YOUR ASSIGNMENT
Please report how many lines in the data below contain "that". Nothing besides the number should be written.

SOURCE INFORMATION
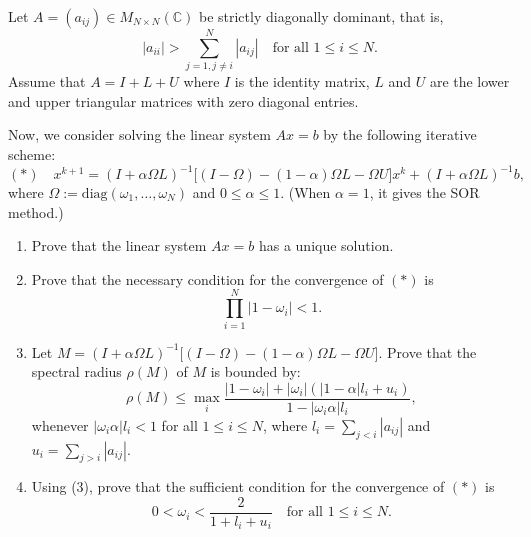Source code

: \begin{exercise}
\label{applied:2012:7}
Let $A=(a_{ij})\in M_{N\times N}(\mathbb{C})$ be strictly diagonally dominant, that is,
\[
|a_{ii}|>\sum_{j=1,j\neq i}^{N}|a_{ij}|\quad\text{for all }1\leq i\leq N.
\]
Assume that $A=I+L+U$ where $I$ is the identity matrix, $L$ and $U$ are the lower and upper triangular matrices with zero diagonal entries.

Now, we consider solving the linear system $Ax=b$ by the following iterative scheme:
\[
(*)\quad x^{k+1}=(I+\alpha\Omega L)^{-1}\big[(I-\Omega)-(1-\alpha)\Omega L-\Omega U\big]x^{k}+(I+\alpha\Omega L)^{-1}b,
\]
where $\Omega:=\mathrm{diag}(\omega_{1},\ldots,\omega_{N})$ and $0\leq\alpha\leq1$. (When $\alpha=1$, it gives the SOR method.)
\begin{enumerate}
    \item[(1)] Prove that the linear system $Ax=b$ has a unique solution.
    \item[(2)] Prove that the necessary condition for the convergence of $(*)$ is
    \[
    \prod_{i=1}^{N}|1-\omega_{i}|<1.
    \]
    \item[(3)] Let $M=(I+\alpha\Omega L)^{-1}\big[(I-\Omega)-(1-\alpha)\Omega L-\Omega U\big]$. Prove that the spectral radius $\rho(M)$ of $M$ is bounded by:
    \[
    \rho(M)\leq\max_{i}\frac{|1-\omega_{i}|+|\omega_{i}|(|1-\alpha|l_{i}+u_{i})}{1-|\omega_{i}\alpha|l_{i}},
    \]
    whenever $|\omega_{i}\alpha|l_{i}<1$ for all $1\leq i\leq N$, where $l_{i}=\sum_{j<i}|a_{ij}|$ and $u_{i}=\sum_{j>i}|a_{ij}|$.
    \item[(4)] Using (3), prove that the sufficient condition for the convergence of $(*)$ is
    \[
    0<\omega_{i}<\frac{2}{1+l_{i}+u_{i}}\quad\text{for all }1\leq i\leq N.
    \]
\end{enumerate}
\end{exercise}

EXPECTED ANSWER
6